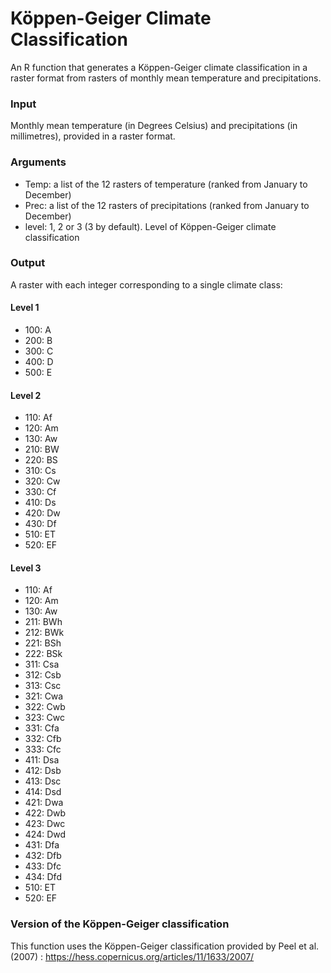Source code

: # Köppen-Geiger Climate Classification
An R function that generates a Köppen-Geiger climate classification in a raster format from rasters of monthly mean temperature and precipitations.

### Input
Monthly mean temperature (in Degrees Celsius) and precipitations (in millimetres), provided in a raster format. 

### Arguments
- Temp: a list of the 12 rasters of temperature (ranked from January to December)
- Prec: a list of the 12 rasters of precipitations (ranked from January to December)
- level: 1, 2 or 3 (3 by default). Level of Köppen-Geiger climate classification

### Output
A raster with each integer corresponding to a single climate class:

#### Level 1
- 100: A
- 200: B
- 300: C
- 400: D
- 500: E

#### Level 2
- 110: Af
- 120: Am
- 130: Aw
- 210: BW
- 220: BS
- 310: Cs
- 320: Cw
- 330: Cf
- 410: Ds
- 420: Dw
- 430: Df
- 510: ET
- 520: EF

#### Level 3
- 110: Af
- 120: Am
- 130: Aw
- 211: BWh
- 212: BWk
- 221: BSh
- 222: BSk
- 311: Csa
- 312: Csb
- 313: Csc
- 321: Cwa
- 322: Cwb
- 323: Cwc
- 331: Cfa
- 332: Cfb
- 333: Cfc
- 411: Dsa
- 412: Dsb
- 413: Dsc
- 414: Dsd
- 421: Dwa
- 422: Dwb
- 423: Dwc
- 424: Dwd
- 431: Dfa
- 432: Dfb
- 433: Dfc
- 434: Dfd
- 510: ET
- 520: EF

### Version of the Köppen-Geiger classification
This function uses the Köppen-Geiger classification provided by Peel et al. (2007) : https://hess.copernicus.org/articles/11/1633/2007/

#### TASK TO CARRY OUT:
Retype only the lines that run from the first line of the entries above to the line containing "### Version of", both included. Do not carry over any pictures.

#### SOLVED EXERCISE:
Source code

: # Köppen-Geiger Climate Classification
An R function that generates a Köppen-Geiger climate classification in a raster format from rasters of monthly mean temperature and precipitations.

### Input
Monthly mean temperature (in Degrees Celsius) and precipitations (in millimetres), provided in a raster format. 

### Arguments
- Temp: a list of the 12 rasters of temperature (ranked from January to December)
- Prec: a list of the 12 rasters of precipitations (ranked from January to December)
- level: 1, 2 or 3 (3 by default). Level of Köppen-Geiger climate classification

### Output
A raster with each integer corresponding to a single climate class:

#### Level 1
- 100: A
- 200: B
- 300: C
- 400: D
- 500: E

#### Level 2
- 110: Af
- 120: Am
- 130: Aw
- 210: BW
- 220: BS
- 310: Cs
- 320: Cw
- 330: Cf
- 410: Ds
- 420: Dw
- 430: Df
- 510: ET
- 520: EF

#### Level 3
- 110: Af
- 120: Am
- 130: Aw
- 211: BWh
- 212: BWk
- 221: BSh
- 222: BSk
- 311: Csa
- 312: Csb
- 313: Csc
- 321: Cwa
- 322: Cwb
- 323: Cwc
- 331: Cfa
- 332: Cfb
- 333: Cfc
- 411: Dsa
- 412: Dsb
- 413: Dsc
- 414: Dsd
- 421: Dwa
- 422: Dwb
- 423: Dwc
- 424: Dwd
- 431: Dfa
- 432: Dfb
- 433: Dfc
- 434: Dfd
- 510: ET
- 520: EF

### Version of the Köppen-Geiger classification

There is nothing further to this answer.